But now, this was odd.  When I searched ZZZ_0030.jpg for "ff da" in Frhed, it found nothing; but when I searched Frhed's hex dump text file for "ff da" in Notepad, it found multiple occurrences.  Ah, but the problem seemed to be that Frhed was searching the ASCII side, not the hex.  Frhed's search box told me to consult the online help for guidance, but the program contained no link to any webpage as far as I could tell.  Xvi32's Find option let me search for either text or hex, but as noted above, it often led to 9F instead of FF.  Back in Frhed's hex dump file, I searched for the first occurrence of ff da.  It was on row 0050b8 (which the hex dump displayed as 0050b835, mistakenly running together the row number, it seemed, with the first column of data).  I tried to locate row 50b8 in xvi32, but there was no such row.  I guessed that 0050b8 must refer to a specific location (such as the "ff" in "ff da"), so what I was calling "rows" would actually have different numbers within the same file, according to how many data points were being displayed on a single row onscreen in the hex editor.  Armed with that theory, I did now see an occurrence of FF DA in xvi32, near where location 0050b8 should be; and when I clicked on that occurrence, the status bars in both Frhed and xvi32 displayed indications that I was at "hex address" or "offset" 50CD.

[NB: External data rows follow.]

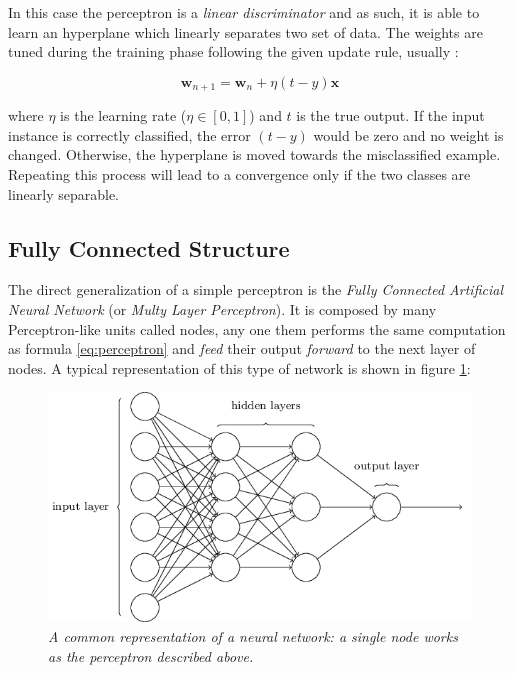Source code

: \documentclass[12pt,a4paper]{report}
\begin{document}
In this case the perceptron is a \textit{linear discriminator} and as such, it is able to learn an hyperplane which linearly separates two set of data.
The weights are tuned during the training phase following the given update rule, usually :

\begin{equation}
 \bm{w}_{n+1} = \bm{w}_n + \eta (t - y)\bm{x}
 \label{eq:perceptron}
\end{equation}

where $\eta$ is the learning rate ($\eta \in [0,1]$) and $t$ is the true output. If the input instance is correctly classified,  the error $(t - y)$ would be zero and no weight is changed. 
Otherwise, the hyperplane is moved towards the misclassified example. 
Repeating this process will lead to a convergence only if the two classes are linearly separable.  

\subsection*{Fully Connected Structure}

The direct generalization of a simple perceptron is the \textit{Fully Connected Artificial Neural Network} (or {\it Multy Layer Perceptron}). 
It is composed by many Perceptron-like units called nodes, any one them performs the same computation as formula \ref{eq:perceptron} and \textit{feed} their output \textit{forward} to the next layer of nodes. 
A typical representation of this type of network is shown in figure \ref{fig:ann}:

\begin{figure}[h]
 \centering
 \includegraphics[scale=0.5]{./images/neural_net.png}
 \caption{{\it A common representation of a neural network: a single node works as the perceptron described above.}}
 \label{fig:ann}
\end{figure}
\end{document}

OK, so what could I do with this information?  There seemed to be some confusion here.  Those webpages had said that I was looking for ÿØÿà.  An ASCII code list told me that the ASCII code for ÿ was 152.  (This meant that I could type ÿ by holding down Alt and hitting 152 on the keyboard's numeric keypad.  It turned out that not all ASCII code lists agreed:  some versions of the extended ASCII table (most, it seemed) would say that 152 would give me a tilde (~), but that wasn't the tale told by my keyboard.)  According to my preferred ASCII list, the ÿ had a decimal value of 152 and a hex value of 0x98.  A converter told me that 152 in decimal = 98 in hexadecimal, so that added up.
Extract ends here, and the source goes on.